CoSN 2018: Expert Lays Out 6 Best Practices for Instructional Coaches
Exponential change is happening in school districts across the country, from curriculum development to digital transformations. Darren E. Draper says coaching is a crucial part of those innovations.
Draper, the director of innovative learning at Alpine School District in Utah, offered six best practices in technology and instructional coaching Tuesday at CoSN’s annual meeting in Washington, D.C.
"You need to have strong professional learning communities," Draper told the packed audience. "If you look at a school system, coaching has an essential place."
Alpine School District is the largest school district in Utah with more than 75,000 students and 78 schools — not counting its special purpose programs and schools.
Draper's best practices, which he selected from his two decades of working in education technology leadership roles and from other experts in the field, are as follows:
Identify clear coaching goals with specific metrics of success. "It's important to define that success criteria," Draper said.

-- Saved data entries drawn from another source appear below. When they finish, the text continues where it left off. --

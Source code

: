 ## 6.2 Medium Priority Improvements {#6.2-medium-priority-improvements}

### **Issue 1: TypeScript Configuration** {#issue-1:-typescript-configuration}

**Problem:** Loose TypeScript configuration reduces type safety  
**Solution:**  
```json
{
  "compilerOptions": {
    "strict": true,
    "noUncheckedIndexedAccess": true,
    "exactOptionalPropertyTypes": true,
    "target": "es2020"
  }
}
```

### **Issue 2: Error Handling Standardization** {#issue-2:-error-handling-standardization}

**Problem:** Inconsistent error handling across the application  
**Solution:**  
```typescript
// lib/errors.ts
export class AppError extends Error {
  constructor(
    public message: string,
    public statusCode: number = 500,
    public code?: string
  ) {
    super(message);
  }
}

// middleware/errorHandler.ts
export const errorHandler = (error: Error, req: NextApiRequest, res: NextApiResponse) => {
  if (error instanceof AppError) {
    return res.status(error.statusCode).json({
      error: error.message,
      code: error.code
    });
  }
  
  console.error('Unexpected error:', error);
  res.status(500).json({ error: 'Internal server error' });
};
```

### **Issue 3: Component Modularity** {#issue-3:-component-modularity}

After a goal is set at Alpine School District, instruction is delivered, followed by common assessments, data collection and analytics, he said. Once that is done, the team revisits the goal and determines its next steps before refining the practice and moving on to target areas of improvement.
Delineate coaching roles. "Time and other resources should be allocated strategically," Draper said. "If you have multiple types of coaches, identify where one person's role begins and another's begins."

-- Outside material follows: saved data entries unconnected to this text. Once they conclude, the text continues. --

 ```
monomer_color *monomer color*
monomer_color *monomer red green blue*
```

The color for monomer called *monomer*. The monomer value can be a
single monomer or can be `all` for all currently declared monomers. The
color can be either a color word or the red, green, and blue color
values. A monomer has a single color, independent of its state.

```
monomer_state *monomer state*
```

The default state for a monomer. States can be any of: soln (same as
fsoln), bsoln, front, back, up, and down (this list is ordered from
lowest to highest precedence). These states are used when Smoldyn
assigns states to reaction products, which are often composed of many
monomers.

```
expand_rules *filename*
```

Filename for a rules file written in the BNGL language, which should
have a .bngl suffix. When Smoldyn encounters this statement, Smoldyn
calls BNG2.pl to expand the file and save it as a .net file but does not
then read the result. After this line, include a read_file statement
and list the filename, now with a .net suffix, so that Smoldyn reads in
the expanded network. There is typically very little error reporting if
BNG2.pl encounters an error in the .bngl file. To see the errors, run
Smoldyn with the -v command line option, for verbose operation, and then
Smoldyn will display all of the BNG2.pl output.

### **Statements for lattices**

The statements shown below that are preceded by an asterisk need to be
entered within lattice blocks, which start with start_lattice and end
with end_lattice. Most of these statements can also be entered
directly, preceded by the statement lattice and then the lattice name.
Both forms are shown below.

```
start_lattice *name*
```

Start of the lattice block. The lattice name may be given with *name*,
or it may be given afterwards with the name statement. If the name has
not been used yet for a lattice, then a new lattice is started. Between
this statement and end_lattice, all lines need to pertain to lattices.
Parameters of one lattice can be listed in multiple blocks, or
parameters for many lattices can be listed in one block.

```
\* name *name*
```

Coaches are not evaluators, but they help teachers evaluate their own practices. "That's so important," Draper said. "You will have success if you remove the evaluation piece from their role. Teachers need to be able to be vulnerable in a coaching situation, so coaches shouldn't evaluate." Most important, Draper said, "It's really important that you keep your coaches coaching if you want the coaching to have success."
Administrator behaviors matter. "Publically they need to be enthusiastic supporters," Draper said. "Privately, behind the scenes, that's where the magic happens. They need to be strategic planners."
Successful coaches require ongoing, high-quality professional learning. Draper said Alpine uses the ISTE Standards for Coaches. "You're creating experts, and they need to have regular professional development," he said.
Limit coaching focus. Research shows that coaching is less effective when programs get larger, Draper said.